Reaper Man - Terry Pratchett [97]
Death opened one of the smaller ones. It was full of gold coins. They had an untouched look about them. He tried the other small chest. It was also full of gold.
He’d expected something more from Miss Flitworth, although probably not even Bill Door would have known what.
He tried the large chest.
There was a layer of tissue paper. Under the paper, some white silky thing, some sort of a veil, now yellowed and brittle with age. He gave it an uncomprehending stare and laid it aside. There were some white shoes. Quite impractical for farm wear, he felt. No wonder they’d been packed away.
There was more paper; a bundle of letters tied together. He put them on top of the veil.

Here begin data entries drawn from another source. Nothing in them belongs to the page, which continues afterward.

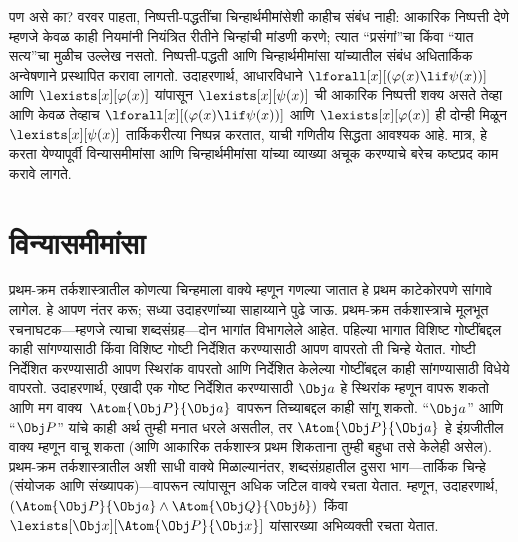 पण असे का? वरवर पाहता, निष्पत्ती-पद्धतींचा चिन्हार्थमीमांसेशी
काहीच संबंध नाही: आकारिक निष्पत्ती देणे म्हणजे केवळ काही
नियमांनी नियंत्रित रीतीने चिन्हांची मांडणी करणे; त्यात ``प्रसंगां''चा
किंवा ``यात सत्य''चा मुळीच उल्लेख नसतो. निष्पत्ती-पद्धती आणि
चिन्हार्थमीमांसा यांच्यातील संबंध अधितार्किक अन्वेषणाने प्रस्थापित
करावा लागतो. उदाहरणार्थ, आधारविधाने
$\lforall[x][(\varphi(x) \lif \psi(x))]$ आणि $\lexists[x][\varphi(x)]$ यांपासून
$\lexists[x][\psi(x)]$ ची आकारिक निष्पत्ती शक्य असते तेव्हा आणि
केवळ तेव्हाच $\lforall[x][(\varphi(x) \lif \psi(x))]$ आणि
$\lexists[x][\varphi(x)]$ ही दोन्ही मिळून
$\lexists[x][\psi(x)]$ तार्किकरीत्या निष्पन्न करतात, याची गणितीय
सिद्धता आवश्यक आहे. मात्र, हे करता येण्यापूर्वी विन्यासमीमांसा आणि
चिन्हार्थमीमांसा यांच्या व्याख्या अचूक करण्याचे बरेच कष्टप्रद काम
करावे लागते.












\section{विन्यासमीमांसा}\label{fol:int:syn:sec}

प्रथम-क्रम तर्कशास्त्रातील कोणत्या चिन्हमाला वाक्ये म्हणून गणल्या
जातात हे प्रथम काटेकोरपणे सांगावे लागेल. हे आपण नंतर करू; सध्या
उदाहरणांच्या साहाय्याने पुढे जाऊ. प्रथम-क्रम तर्कशास्त्राचे मूलभूत
रचनाघटक---म्हणजे त्याचा शब्दसंग्रह---दोन भागांत विभागलेले आहेत. पहिल्या
भागात विशिष्ट गोष्टींबद्दल काही सांगण्यासाठी किंवा विशिष्ट गोष्टी
निर्देशित करण्यासाठी आपण वापरतो ती चिन्हे येतात. गोष्टी निर्देशित
करण्यासाठी आपण स्थिरांक वापरतो आणि निर्देशित केलेल्या गोष्टींबद्दल
काही सांगण्यासाठी विधेये वापरतो. उदाहरणार्थ, एखादी एक गोष्ट
निर्देशित करण्यासाठी $\Obj a$ हे स्थिरांक म्हणून वापरू शकतो आणि मग
वाक्य~$\Atom{\Obj P}{\Obj a}$ वापरून तिच्याबद्दल काही सांगू शकतो.
``$\Obj a$'' आणि ``$\Obj P$'' यांचे काही अर्थ तुम्ही मनात धरले असतील,
तर $\Atom{\Obj P}{\Obj a}$ हे इंग्रजीतील वाक्य म्हणून वाचू शकता (आणि
आकारिक तर्कशास्त्र प्रथम शिकताना तुम्ही बहुधा तसे केलेही असेल).
प्रथम-क्रम तर्कशास्त्रातील अशी साधी वाक्ये मिळाल्यानंतर,
शब्दसंग्रहातील दुसरा भाग---तार्किक चिन्हे (संयोजक आणि संख्यापक)---वापरून
त्यांपासून अधिक जटिल वाक्ये रचता येतात. म्हणून, उदाहरणार्थ,
$(\Atom{\Obj P}{\Obj a} \land \Atom{\Obj Q}{\Obj b})$ किंवा
~$\lexists[\Obj x][\Atom{\Obj P}{\Obj x}]$ यांसारख्या अभिव्यक्ती
रचता येतात.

There was never anything to be gained from observing what humans said to one another—language was just there to hide their thoughts.

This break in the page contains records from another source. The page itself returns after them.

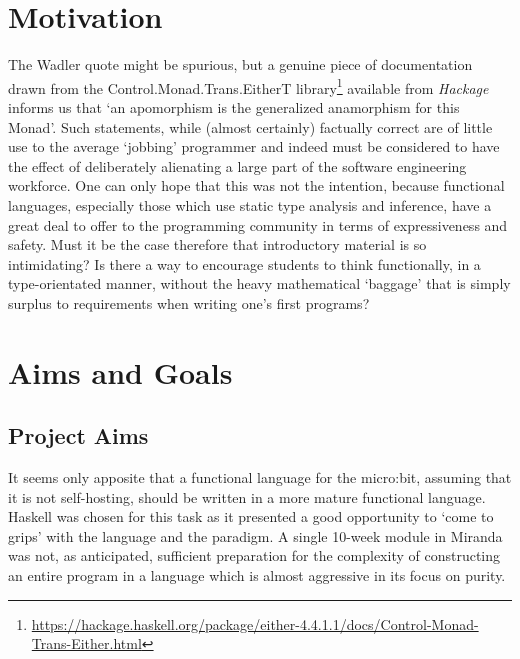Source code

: \documentclass[12pt, a4paper]{report}
\begin{document}
\section{Motivation}
The Wadler quote might be spurious, but a genuine piece of documentation drawn from the Control.Monad.Trans.EitherT
library\footnote{\url{https://hackage.haskell.org/package/either-4.4.1.1/docs/Control-Monad-Trans-Either.html}}
available from \textit{Hackage} informs us that `an apomorphism is the generalized anamorphism for this 
Monad'.  Such statements, while (almost certainly) factually correct are of little use to the
average `jobbing' programmer and indeed must be considered to have the effect of deliberately alienating a large part
of the software engineering workforce. One can only hope that this was not the intention, because
functional languages, especially those which use static type analysis and inference, have a great
deal to offer to the programming community in terms of expressiveness and safety. Must it be the
case therefore that introductory material is so intimidating? Is there a way to encourage students
to think functionally, in a type-orientated manner, without the heavy mathematical `baggage' that is
simply surplus to requirements when writing one's first programs?

\section{Aims and Goals}
\subsection{Project Aims}
It seems only apposite that a functional language for the micro:bit, assuming that it is not
self-hosting, should be written in a more mature functional language. Haskell was chosen for this
task as it presented a good opportunity to `come to grips' with the language and the paradigm. A
single 10-week module in Miranda was not, as anticipated, sufficient preparation for the complexity
of constructing an entire program in a language which is almost aggressive in its focus on purity. 
\end{document}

And then there was, right at the bottom, a smaller box. He pulled it out and turned it over and over in his hands. Then he unclicked the little latch and lifted the lid.
Clockwork whirred.
The tune wasn’t particularly good. Death had heard all the music that had ever been written, and almost all of it had been better than this tune. It had a plinkety plonkety quality, a tinny little one-two-three rhythm.

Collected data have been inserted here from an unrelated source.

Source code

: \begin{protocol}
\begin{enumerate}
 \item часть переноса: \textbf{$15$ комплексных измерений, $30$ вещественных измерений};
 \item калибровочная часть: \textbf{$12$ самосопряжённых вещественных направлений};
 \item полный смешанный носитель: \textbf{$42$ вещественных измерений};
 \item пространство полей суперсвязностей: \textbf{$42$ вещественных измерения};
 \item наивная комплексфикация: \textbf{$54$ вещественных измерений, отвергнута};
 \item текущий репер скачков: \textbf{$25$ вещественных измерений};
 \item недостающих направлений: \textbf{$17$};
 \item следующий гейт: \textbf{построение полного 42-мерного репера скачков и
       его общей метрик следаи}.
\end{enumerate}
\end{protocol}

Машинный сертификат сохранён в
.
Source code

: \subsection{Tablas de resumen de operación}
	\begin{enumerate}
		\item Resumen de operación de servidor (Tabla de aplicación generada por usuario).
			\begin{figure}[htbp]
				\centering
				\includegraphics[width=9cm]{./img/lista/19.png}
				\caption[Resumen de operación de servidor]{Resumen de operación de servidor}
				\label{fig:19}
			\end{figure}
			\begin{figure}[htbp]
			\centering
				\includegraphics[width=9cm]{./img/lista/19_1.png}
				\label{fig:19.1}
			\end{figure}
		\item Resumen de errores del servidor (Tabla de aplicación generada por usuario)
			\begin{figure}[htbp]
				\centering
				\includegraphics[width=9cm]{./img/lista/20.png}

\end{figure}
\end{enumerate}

In the musical box, over the busily spinning gears, two wooden dancers jerked around in a parody of a waltz.
Death watched them until the clockwork ran down. Then he read the inscription.
It had been a present.
Beside him, the lifetimer poured its grains into the bottom bulb. He ignored it.
When the clockwork ran down, he wound it up again. Two figures, spinning through time. And when the music stopped, all you needed was to turn the key.
When it ran down again, he sat in the silence and the dark, and reached a decision.
There were only seconds left. Seconds had meant a lot to Bill Door, because he’d had a limited supply. They meant nothing at all to Death, who’d never had any.
He left the sleeping house, mounted up, and rode away.
The journey took an instant that would have taken mere light three hundred million years, but Death travels inside that space where Time has no meaning. Light thinks it travels faster than anything but it is wrong. No matter how fast light travels it finds the darkness has always got there first, and is waiting for it.
There was company on the ride—galaxies, stars, ribbons of shining matter, streaming and eventually spiraling toward the distant goal.
Death on his pale horse moved down the darkness like a bubble on a river.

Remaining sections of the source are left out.